● Source records
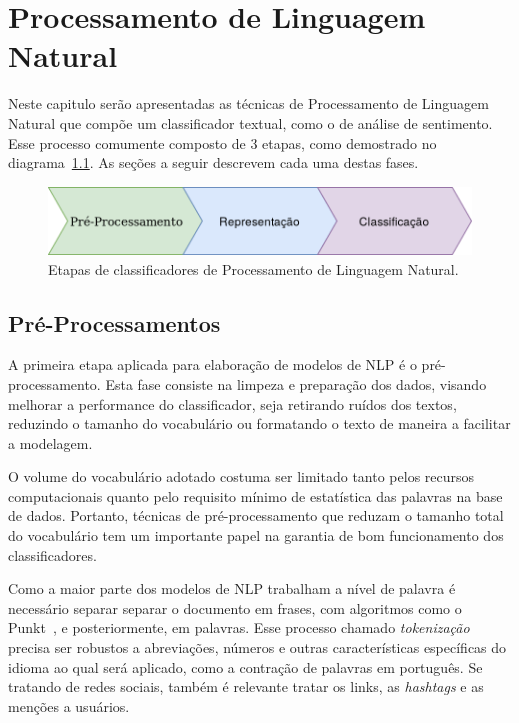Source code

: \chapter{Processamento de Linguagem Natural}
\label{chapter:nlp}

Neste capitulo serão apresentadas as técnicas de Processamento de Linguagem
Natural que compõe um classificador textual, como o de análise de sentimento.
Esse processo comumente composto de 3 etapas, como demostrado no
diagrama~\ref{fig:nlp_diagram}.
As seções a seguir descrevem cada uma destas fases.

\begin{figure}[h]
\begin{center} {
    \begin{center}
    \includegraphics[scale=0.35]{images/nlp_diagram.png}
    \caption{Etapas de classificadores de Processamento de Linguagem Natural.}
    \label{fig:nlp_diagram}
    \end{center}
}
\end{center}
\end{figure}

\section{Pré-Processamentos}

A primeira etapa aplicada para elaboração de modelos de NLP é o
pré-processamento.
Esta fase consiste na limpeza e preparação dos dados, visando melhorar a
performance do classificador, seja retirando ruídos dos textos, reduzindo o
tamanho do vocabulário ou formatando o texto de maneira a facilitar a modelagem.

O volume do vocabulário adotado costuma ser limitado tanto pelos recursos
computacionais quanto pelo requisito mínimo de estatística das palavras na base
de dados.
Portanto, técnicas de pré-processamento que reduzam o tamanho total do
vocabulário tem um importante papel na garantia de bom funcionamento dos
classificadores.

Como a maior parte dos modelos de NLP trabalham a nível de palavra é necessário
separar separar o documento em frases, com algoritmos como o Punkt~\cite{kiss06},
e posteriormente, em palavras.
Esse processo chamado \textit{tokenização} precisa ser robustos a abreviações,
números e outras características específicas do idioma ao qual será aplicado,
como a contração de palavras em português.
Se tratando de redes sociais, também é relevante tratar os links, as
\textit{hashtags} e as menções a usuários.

...

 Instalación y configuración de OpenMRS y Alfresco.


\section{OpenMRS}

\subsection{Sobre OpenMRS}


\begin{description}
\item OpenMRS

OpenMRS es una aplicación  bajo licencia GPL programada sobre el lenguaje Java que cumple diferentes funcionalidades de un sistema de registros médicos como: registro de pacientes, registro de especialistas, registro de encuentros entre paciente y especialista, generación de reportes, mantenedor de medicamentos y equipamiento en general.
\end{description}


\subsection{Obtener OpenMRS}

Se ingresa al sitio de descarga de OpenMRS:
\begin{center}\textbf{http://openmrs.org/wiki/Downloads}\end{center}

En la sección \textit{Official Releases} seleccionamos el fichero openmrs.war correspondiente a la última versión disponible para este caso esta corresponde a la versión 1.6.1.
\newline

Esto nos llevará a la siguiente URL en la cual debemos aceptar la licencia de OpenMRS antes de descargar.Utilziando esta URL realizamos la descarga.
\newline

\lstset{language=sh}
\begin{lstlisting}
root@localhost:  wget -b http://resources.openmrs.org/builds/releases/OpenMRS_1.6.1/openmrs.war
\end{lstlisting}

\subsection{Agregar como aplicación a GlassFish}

--

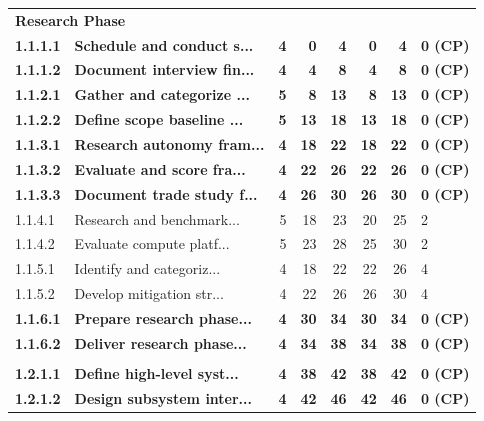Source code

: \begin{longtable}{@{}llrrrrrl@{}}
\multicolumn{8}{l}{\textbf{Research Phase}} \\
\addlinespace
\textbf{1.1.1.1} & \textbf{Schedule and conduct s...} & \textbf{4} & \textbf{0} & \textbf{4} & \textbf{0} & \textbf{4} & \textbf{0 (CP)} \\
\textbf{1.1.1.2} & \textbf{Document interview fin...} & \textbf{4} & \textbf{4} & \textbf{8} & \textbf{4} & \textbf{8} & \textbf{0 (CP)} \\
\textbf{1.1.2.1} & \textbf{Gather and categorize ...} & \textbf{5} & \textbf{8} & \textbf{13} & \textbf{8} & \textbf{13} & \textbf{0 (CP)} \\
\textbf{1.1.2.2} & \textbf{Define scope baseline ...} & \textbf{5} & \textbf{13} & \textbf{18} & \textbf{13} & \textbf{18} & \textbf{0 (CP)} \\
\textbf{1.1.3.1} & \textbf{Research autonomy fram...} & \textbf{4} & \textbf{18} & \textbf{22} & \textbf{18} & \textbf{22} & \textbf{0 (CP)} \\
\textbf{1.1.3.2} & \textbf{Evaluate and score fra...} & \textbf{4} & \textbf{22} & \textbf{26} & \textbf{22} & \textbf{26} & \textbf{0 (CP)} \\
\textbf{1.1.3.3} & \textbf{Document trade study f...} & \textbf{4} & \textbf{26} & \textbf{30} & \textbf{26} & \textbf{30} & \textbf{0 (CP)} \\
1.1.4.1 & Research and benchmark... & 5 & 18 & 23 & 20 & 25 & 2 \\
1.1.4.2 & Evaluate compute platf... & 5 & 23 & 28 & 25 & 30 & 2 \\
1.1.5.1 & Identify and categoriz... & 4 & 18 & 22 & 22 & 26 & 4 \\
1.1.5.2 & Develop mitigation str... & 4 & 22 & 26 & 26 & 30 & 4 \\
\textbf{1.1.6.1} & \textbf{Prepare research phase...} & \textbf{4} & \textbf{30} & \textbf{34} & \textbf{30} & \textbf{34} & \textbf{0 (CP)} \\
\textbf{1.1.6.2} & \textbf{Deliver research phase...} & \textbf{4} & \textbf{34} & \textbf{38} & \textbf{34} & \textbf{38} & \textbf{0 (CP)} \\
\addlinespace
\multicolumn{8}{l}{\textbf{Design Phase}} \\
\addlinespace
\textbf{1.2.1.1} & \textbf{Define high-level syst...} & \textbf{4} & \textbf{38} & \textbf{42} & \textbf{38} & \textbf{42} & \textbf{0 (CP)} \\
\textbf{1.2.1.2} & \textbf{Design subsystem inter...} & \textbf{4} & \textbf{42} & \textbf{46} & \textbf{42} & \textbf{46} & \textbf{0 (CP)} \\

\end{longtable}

● Task prompt
Among the records above, only the lines between the line holding "números e outras" and the line holding "menções a usuários.", inclusive, are to be output, exactly as written.

● Result
números e outras características específicas do idioma ao qual será aplicado,
como a contração de palavras em português.
Se tratando de redes sociais, também é relevante tratar os links, as
\textit{hashtags} e as menções a usuários.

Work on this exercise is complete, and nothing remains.